*ACTION ITEM*. Where a line of the listing below includes the word "code", reproduce that line.

*PROVIDED DATA*.

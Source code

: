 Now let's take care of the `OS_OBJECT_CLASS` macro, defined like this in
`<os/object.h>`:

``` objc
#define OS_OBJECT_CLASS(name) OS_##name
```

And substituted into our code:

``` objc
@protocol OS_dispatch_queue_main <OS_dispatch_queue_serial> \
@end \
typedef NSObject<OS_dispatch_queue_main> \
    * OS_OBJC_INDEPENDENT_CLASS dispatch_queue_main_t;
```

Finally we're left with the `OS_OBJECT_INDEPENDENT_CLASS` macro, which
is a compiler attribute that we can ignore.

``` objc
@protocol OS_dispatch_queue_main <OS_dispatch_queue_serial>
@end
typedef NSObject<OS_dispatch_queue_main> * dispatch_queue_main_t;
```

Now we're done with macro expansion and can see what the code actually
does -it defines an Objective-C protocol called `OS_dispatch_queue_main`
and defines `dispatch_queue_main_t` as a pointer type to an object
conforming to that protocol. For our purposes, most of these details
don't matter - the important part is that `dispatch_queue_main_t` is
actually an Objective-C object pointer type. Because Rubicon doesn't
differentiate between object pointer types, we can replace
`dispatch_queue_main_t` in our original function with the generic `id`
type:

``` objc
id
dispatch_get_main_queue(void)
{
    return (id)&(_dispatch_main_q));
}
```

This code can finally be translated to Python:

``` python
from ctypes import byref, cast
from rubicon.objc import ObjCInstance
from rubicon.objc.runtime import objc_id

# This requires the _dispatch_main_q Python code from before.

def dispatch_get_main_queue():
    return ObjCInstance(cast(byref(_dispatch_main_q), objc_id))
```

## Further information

--

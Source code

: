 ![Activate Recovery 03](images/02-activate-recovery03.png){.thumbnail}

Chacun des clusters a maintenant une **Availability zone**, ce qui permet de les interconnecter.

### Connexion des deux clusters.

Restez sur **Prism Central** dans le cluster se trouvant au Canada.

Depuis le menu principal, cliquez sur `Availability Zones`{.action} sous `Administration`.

*ANSWER AREA*.
Source code
And substituted into our code:
Now we're done with macro expansion and can see what the code actually
This code can finally be translated to Python:
# This requires the _dispatch_main_q Python code from before.
Source code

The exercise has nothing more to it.